Problem requirements> Only one stretch of the data is wanted: the line containing "Includes two libraries", the line containing "Follow these simple", and every line between them, copied exactly.
*** Opening Dataset content ***
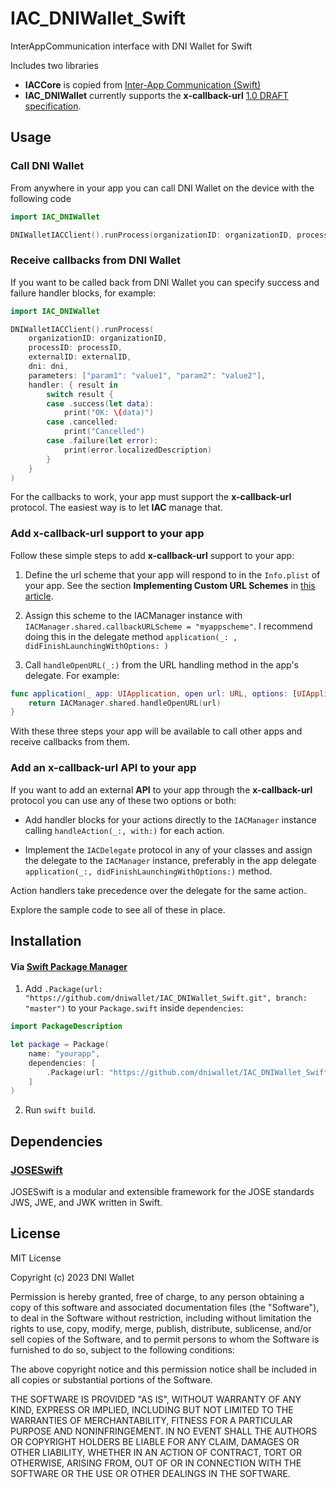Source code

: # IAC_DNIWallet_Swift
InterAppCommunication interface with DNI Wallet for Swift

Includes two libraries
* **IACCore** is copied from [Inter-App Communication (Swift)](https://github.com/tapsandswipes/Inter-AppCommunication.git) 
* **IAC_DNIWallet** currently supports the **x-callback-url** [1.0 DRAFT specification](http://x-callback-url.com/specifications/).

## Usage

### Call DNI Wallet

From anywhere in your app you can call DNI Wallet on the device with the following code

```swift
import IAC_DNIWallet

DNIWalletIACClient().runProcess(organizationID: organizationID, processID: processID, externalID: externalID, dni: dni)
```

### Receive callbacks from DNI Wallet

If you want to be called back from DNI Wallet you can specify success and failure handler blocks, for example:

```swift
import IAC_DNIWallet

DNIWalletIACClient().runProcess(
    organizationID: organizationID, 
    processID: processID, 
    externalID: externalID, 
    dni: dni, 
    parameters: ["param1": "value1", "param2": "value2"],
    handler: { result in 
        switch result {
        case .success(let data):
            print("OK: \(data)")
        case .cancelled:
            print("Cancelled")
        case .failure(let error):
            print(error.localizedDescription)
        }
    }
)
```
For the callbacks to work, your app must support the **x-callback-url** protocol. The easiest way is to let **IAC** manage that.

### Add x-callback-url support to your app

Follow these simple steps to add **x-callback-url** support to your app:

1. Define the url scheme that your app will respond to in the `Info.plist` of your app. See the section **Implementing Custom URL Schemes** in [this article](https://developer.apple.com/documentation/xcode/defining-a-custom-url-scheme-for-your-app).
 
2. Assign this scheme to the IACManager instance with `IACManager.shared.callbackURLScheme = "myappscheme"`. I recommend doing this in the delegate method `application(_: , didFinishLaunchingWithOptions: )`

3. Call `handleOpenURL(_:)` from the URL handling method in the app's delegate. For example:

```swift
func application(_ app: UIApplication, open url: URL, options: [UIApplication.OpenURLOptionsKey : Any] = [:] ) -> Bool {
    return IACManager.shared.handleOpenURL(url)
}
```

With these three steps your app will be available to call other apps and receive callbacks from them.

### Add an x-callback-url API to your app

If you want to add an external **API** to your app through the **x-callback-url** protocol you can use any of these two options or both:

- Add handler blocks for your actions directly to the `IACManager` instance calling `handleAction(_:, with:)` for each action.

- Implement the `IACDelegate` protocol in any of your classes and assign the delegate to the `IACManager` instance, preferably in the app delegate `application(_:, didFinishLaunchingWithOptions:)` method.

Action handlers take precedence over the delegate for the same action.

Explore the sample code to see all of these in place.


## Installation

#### Via [Swift Package Manager](https://github.com/apple/swift-package-manager)

1. Add `.Package(url: "https://github.com/dniwallet/IAC_DNIWallet_Swift.git", branch: "master")` to your `Package.swift` inside `dependencies`:
```swift
import PackageDescription

let package = Package(
    name: "yourapp",
    dependencies: [
        .Package(url: "https://github.com/dniwallet/IAC_DNIWallet_Swift.git", branch: "master")
    ]
)
```
2. Run `swift build`.
 

## Dependencies

### [JOSESwift](https://github.com/airsidemobile/JOSESwift.git) 
JOSESwift is a modular and extensible framework for the JOSE standards JWS, JWE, and JWK written in Swift.


## License

MIT License

Copyright (c) 2023 DNI Wallet

Permission is hereby granted, free of charge, to any person obtaining a copy
of this software and associated documentation files (the "Software"), to deal
in the Software without restriction, including without limitation the rights
to use, copy, modify, merge, publish, distribute, sublicense, and/or sell
copies of the Software, and to permit persons to whom the Software is
furnished to do so, subject to the following conditions:

The above copyright notice and this permission notice shall be included in all
copies or substantial portions of the Software.

THE SOFTWARE IS PROVIDED "AS IS", WITHOUT WARRANTY OF ANY KIND, EXPRESS OR
IMPLIED, INCLUDING BUT NOT LIMITED TO THE WARRANTIES OF MERCHANTABILITY,
FITNESS FOR A PARTICULAR PURPOSE AND NONINFRINGEMENT. IN NO EVENT SHALL THE
AUTHORS OR COPYRIGHT HOLDERS BE LIABLE FOR ANY CLAIM, DAMAGES OR OTHER
LIABILITY, WHETHER IN AN ACTION OF CONTRACT, TORT OR OTHERWISE, ARISING FROM,
OUT OF OR IN CONNECTION WITH THE SOFTWARE OR THE USE OR OTHER DEALINGS IN THE
SOFTWARE.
*** Closing Dataset content ***
Exercise response>
Includes two libraries
* **IACCore** is copied from [Inter-App Communication (Swift)](https://github.com/tapsandswipes/Inter-AppCommunication.git) 
* **IAC_DNIWallet** currently supports the **x-callback-url** [1.0 DRAFT specification](http://x-callback-url.com/specifications/).

## Usage

### Call DNI Wallet

From anywhere in your app you can call DNI Wallet on the device with the following code

```swift
import IAC_DNIWallet

DNIWalletIACClient().runProcess(organizationID: organizationID, processID: processID, externalID: externalID, dni: dni)
```

### Receive callbacks from DNI Wallet

If you want to be called back from DNI Wallet you can specify success and failure handler blocks, for example:

```swift
import IAC_DNIWallet

DNIWalletIACClient().runProcess(
    organizationID: organizationID, 
    processID: processID, 
    externalID: externalID, 
    dni: dni, 
    parameters: ["param1": "value1", "param2": "value2"],
    handler: { result in 
        switch result {
        case .success(let data):
            print("OK: \(data)")
        case .cancelled:
            print("Cancelled")
        case .failure(let error):
            print(error.localizedDescription)
        }
    }
)
```
For the callbacks to work, your app must support the **x-callback-url** protocol. The easiest way is to let **IAC** manage that.

### Add x-callback-url support to your app

Follow these simple steps to add **x-callback-url** support to your app:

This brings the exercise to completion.